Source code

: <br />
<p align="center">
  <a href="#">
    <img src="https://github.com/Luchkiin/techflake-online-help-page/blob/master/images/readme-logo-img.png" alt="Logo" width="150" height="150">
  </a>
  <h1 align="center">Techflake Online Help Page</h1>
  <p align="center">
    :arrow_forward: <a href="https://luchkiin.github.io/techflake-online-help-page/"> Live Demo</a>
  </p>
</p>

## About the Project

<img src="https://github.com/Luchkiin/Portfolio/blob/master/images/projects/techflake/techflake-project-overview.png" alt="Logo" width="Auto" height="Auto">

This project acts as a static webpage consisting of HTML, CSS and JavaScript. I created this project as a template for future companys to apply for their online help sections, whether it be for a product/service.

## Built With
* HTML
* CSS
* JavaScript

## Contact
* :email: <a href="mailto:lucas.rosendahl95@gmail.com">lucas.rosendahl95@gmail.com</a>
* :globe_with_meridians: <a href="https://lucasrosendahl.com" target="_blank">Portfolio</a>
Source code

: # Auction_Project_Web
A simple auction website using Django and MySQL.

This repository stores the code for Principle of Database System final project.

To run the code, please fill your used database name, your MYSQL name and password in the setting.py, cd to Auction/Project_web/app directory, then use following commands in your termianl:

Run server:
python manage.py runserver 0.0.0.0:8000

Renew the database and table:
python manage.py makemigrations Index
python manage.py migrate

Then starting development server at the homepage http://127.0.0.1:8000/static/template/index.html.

EXERCISE DESCRIPTION: Review the preceding data and report every line that includes the string "images".

ANSWER BELOW:
    <img src="https://github.com/Luchkiin/techflake-online-help-page/blob/master/images/readme-logo-img.png" alt="Logo" width="150" height="150">
<img src="https://github.com/Luchkiin/Portfolio/blob/master/images/projects/techflake/techflake-project-overview.png" alt="Logo" width="Auto" height="Auto">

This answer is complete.